● What is needed:
All of the entries are to be written out again verbatim.

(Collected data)

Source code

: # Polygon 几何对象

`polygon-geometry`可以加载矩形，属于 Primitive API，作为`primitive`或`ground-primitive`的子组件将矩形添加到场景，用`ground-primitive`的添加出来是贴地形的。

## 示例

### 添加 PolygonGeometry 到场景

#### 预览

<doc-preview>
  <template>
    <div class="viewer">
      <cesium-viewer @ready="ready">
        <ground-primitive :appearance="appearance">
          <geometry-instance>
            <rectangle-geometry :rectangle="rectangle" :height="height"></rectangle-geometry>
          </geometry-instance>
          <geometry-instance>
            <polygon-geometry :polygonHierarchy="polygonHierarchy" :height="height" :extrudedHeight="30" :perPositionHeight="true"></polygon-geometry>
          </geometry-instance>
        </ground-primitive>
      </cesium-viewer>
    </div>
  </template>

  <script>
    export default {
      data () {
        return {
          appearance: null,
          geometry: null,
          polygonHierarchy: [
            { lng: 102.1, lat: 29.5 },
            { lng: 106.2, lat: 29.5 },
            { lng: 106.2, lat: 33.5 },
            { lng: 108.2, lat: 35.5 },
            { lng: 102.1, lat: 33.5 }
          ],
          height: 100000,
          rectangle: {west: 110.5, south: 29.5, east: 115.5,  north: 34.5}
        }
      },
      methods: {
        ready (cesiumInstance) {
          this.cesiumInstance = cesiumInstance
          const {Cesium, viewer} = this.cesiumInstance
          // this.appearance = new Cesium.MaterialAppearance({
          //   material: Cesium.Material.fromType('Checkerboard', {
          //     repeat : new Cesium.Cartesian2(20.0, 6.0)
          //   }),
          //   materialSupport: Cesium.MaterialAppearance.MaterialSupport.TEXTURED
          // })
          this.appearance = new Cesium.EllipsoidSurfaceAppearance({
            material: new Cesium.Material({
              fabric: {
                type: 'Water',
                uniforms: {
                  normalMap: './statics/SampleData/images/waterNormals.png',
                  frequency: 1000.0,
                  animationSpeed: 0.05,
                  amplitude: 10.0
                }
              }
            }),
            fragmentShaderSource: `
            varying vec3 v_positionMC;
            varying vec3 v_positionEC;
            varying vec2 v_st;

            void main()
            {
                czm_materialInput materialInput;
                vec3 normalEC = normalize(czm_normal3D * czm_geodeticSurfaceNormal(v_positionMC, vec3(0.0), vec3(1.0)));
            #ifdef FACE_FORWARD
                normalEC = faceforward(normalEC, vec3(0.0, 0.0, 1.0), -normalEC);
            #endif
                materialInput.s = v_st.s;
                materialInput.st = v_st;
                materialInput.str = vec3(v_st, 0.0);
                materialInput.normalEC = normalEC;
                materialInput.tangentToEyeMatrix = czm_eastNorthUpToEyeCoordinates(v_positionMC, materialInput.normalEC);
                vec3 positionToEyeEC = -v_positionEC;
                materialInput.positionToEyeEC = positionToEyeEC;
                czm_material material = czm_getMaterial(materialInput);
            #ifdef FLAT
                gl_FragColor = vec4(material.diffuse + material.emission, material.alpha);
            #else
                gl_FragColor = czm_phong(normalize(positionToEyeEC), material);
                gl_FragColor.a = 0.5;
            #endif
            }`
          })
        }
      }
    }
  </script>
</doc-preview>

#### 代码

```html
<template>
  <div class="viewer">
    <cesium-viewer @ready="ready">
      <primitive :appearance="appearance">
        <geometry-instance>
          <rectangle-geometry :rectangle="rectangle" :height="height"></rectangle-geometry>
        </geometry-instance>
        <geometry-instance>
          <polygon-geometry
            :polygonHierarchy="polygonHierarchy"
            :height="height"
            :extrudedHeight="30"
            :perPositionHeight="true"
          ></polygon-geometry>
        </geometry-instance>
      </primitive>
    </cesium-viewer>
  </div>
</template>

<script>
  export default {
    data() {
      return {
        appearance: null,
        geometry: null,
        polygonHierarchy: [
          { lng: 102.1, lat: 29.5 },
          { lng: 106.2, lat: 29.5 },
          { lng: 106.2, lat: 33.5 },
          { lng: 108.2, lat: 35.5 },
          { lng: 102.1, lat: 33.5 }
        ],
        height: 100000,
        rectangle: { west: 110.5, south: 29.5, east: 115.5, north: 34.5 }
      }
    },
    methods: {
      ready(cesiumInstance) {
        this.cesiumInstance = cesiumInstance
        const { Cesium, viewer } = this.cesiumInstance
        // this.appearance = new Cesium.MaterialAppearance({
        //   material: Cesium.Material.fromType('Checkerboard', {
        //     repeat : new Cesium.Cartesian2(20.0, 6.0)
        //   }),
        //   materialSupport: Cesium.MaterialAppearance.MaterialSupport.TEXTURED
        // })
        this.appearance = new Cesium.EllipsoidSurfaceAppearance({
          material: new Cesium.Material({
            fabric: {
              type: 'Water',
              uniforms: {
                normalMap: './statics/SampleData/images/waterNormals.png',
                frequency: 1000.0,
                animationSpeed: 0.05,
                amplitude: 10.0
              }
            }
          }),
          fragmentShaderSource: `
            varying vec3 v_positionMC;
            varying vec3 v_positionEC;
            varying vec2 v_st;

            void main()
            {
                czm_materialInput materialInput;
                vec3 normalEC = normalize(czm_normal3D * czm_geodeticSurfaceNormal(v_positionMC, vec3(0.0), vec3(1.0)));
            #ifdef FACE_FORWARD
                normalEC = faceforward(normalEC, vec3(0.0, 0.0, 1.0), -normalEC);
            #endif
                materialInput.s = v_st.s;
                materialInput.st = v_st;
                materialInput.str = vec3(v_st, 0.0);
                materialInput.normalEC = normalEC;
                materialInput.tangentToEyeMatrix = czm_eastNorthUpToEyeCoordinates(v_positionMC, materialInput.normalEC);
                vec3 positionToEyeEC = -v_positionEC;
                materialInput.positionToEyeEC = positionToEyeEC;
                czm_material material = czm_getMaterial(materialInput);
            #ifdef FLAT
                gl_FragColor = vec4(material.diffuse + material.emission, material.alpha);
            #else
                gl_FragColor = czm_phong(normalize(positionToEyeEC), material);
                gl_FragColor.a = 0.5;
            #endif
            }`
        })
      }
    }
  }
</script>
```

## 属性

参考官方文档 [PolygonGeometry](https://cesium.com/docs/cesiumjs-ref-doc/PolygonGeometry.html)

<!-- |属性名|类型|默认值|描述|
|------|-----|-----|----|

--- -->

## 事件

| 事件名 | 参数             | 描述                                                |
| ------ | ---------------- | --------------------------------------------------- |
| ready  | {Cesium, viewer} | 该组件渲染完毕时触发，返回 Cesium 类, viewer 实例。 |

● Problem solution:
Source code

: # Polygon 几何对象

`polygon-geometry`可以加载矩形，属于 Primitive API，作为`primitive`或`ground-primitive`的子组件将矩形添加到场景，用`ground-primitive`的添加出来是贴地形的。

## 示例

### 添加 PolygonGeometry 到场景

#### 预览

<doc-preview>
  <template>
    <div class="viewer">
      <cesium-viewer @ready="ready">
        <ground-primitive :appearance="appearance">
          <geometry-instance>
            <rectangle-geometry :rectangle="rectangle" :height="height"></rectangle-geometry>
          </geometry-instance>
          <geometry-instance>
            <polygon-geometry :polygonHierarchy="polygonHierarchy" :height="height" :extrudedHeight="30" :perPositionHeight="true"></polygon-geometry>
          </geometry-instance>
        </ground-primitive>
      </cesium-viewer>
    </div>
  </template>

  <script>
    export default {
      data () {
        return {
          appearance: null,
          geometry: null,
          polygonHierarchy: [
            { lng: 102.1, lat: 29.5 },
            { lng: 106.2, lat: 29.5 },
            { lng: 106.2, lat: 33.5 },
            { lng: 108.2, lat: 35.5 },
            { lng: 102.1, lat: 33.5 }
          ],
          height: 100000,
          rectangle: {west: 110.5, south: 29.5, east: 115.5,  north: 34.5}
        }
      },
      methods: {
        ready (cesiumInstance) {
          this.cesiumInstance = cesiumInstance
          const {Cesium, viewer} = this.cesiumInstance
          // this.appearance = new Cesium.MaterialAppearance({
          //   material: Cesium.Material.fromType('Checkerboard', {
          //     repeat : new Cesium.Cartesian2(20.0, 6.0)
          //   }),
          //   materialSupport: Cesium.MaterialAppearance.MaterialSupport.TEXTURED
          // })
          this.appearance = new Cesium.EllipsoidSurfaceAppearance({
            material: new Cesium.Material({
              fabric: {
                type: 'Water',
                uniforms: {
                  normalMap: './statics/SampleData/images/waterNormals.png',
                  frequency: 1000.0,
                  animationSpeed: 0.05,
                  amplitude: 10.0
                }
              }
            }),
            fragmentShaderSource: `
            varying vec3 v_positionMC;
            varying vec3 v_positionEC;
            varying vec2 v_st;

            void main()
            {
                czm_materialInput materialInput;
                vec3 normalEC = normalize(czm_normal3D * czm_geodeticSurfaceNormal(v_positionMC, vec3(0.0), vec3(1.0)));
            #ifdef FACE_FORWARD
                normalEC = faceforward(normalEC, vec3(0.0, 0.0, 1.0), -normalEC);
            #endif
                materialInput.s = v_st.s;
                materialInput.st = v_st;
                materialInput.str = vec3(v_st, 0.0);
                materialInput.normalEC = normalEC;
                materialInput.tangentToEyeMatrix = czm_eastNorthUpToEyeCoordinates(v_positionMC, materialInput.normalEC);
                vec3 positionToEyeEC = -v_positionEC;
                materialInput.positionToEyeEC = positionToEyeEC;
                czm_material material = czm_getMaterial(materialInput);
            #ifdef FLAT
                gl_FragColor = vec4(material.diffuse + material.emission, material.alpha);
            #else
                gl_FragColor = czm_phong(normalize(positionToEyeEC), material);
                gl_FragColor.a = 0.5;
            #endif
            }`
          })
        }
      }
    }
  </script>
</doc-preview>

#### 代码

```html
<template>
  <div class="viewer">
    <cesium-viewer @ready="ready">
      <primitive :appearance="appearance">
        <geometry-instance>
          <rectangle-geometry :rectangle="rectangle" :height="height"></rectangle-geometry>
        </geometry-instance>
        <geometry-instance>
          <polygon-geometry
            :polygonHierarchy="polygonHierarchy"
            :height="height"
            :extrudedHeight="30"
            :perPositionHeight="true"
          ></polygon-geometry>
        </geometry-instance>
      </primitive>
    </cesium-viewer>
  </div>
</template>

<script>
  export default {
    data() {
      return {
        appearance: null,
        geometry: null,
        polygonHierarchy: [
          { lng: 102.1, lat: 29.5 },
          { lng: 106.2, lat: 29.5 },
          { lng: 106.2, lat: 33.5 },
          { lng: 108.2, lat: 35.5 },
          { lng: 102.1, lat: 33.5 }
        ],
        height: 100000,
        rectangle: { west: 110.5, south: 29.5, east: 115.5, north: 34.5 }
      }
    },
    methods: {
      ready(cesiumInstance) {
        this.cesiumInstance = cesiumInstance
        const { Cesium, viewer } = this.cesiumInstance
        // this.appearance = new Cesium.MaterialAppearance({
        //   material: Cesium.Material.fromType('Checkerboard', {
        //     repeat : new Cesium.Cartesian2(20.0, 6.0)
        //   }),
        //   materialSupport: Cesium.MaterialAppearance.MaterialSupport.TEXTURED
        // })
        this.appearance = new Cesium.EllipsoidSurfaceAppearance({
          material: new Cesium.Material({
            fabric: {
              type: 'Water',
              uniforms: {
                normalMap: './statics/SampleData/images/waterNormals.png',
                frequency: 1000.0,
                animationSpeed: 0.05,
                amplitude: 10.0
              }
            }
          }),
          fragmentShaderSource: `
            varying vec3 v_positionMC;
            varying vec3 v_positionEC;
            varying vec2 v_st;

            void main()
            {
                czm_materialInput materialInput;
                vec3 normalEC = normalize(czm_normal3D * czm_geodeticSurfaceNormal(v_positionMC, vec3(0.0), vec3(1.0)));
            #ifdef FACE_FORWARD
                normalEC = faceforward(normalEC, vec3(0.0, 0.0, 1.0), -normalEC);
            #endif
                materialInput.s = v_st.s;
                materialInput.st = v_st;
                materialInput.str = vec3(v_st, 0.0);
                materialInput.normalEC = normalEC;
                materialInput.tangentToEyeMatrix = czm_eastNorthUpToEyeCoordinates(v_positionMC, materialInput.normalEC);
                vec3 positionToEyeEC = -v_positionEC;
                materialInput.positionToEyeEC = positionToEyeEC;
                czm_material material = czm_getMaterial(materialInput);
            #ifdef FLAT
                gl_FragColor = vec4(material.diffuse + material.emission, material.alpha);
            #else
                gl_FragColor = czm_phong(normalize(positionToEyeEC), material);
                gl_FragColor.a = 0.5;
            #endif
            }`
        })
      }
    }
  }
</script>
```

## 属性

参考官方文档 [PolygonGeometry](https://cesium.com/docs/cesiumjs-ref-doc/PolygonGeometry.html)

<!-- |属性名|类型|默认值|描述|
|------|-----|-----|----|

--- -->

## 事件

| 事件名 | 参数             | 描述                                                |
| ------ | ---------------- | --------------------------------------------------- |
| ready  | {Cesium, viewer} | 该组件渲染完毕时触发，返回 Cesium 类, viewer 实例。 |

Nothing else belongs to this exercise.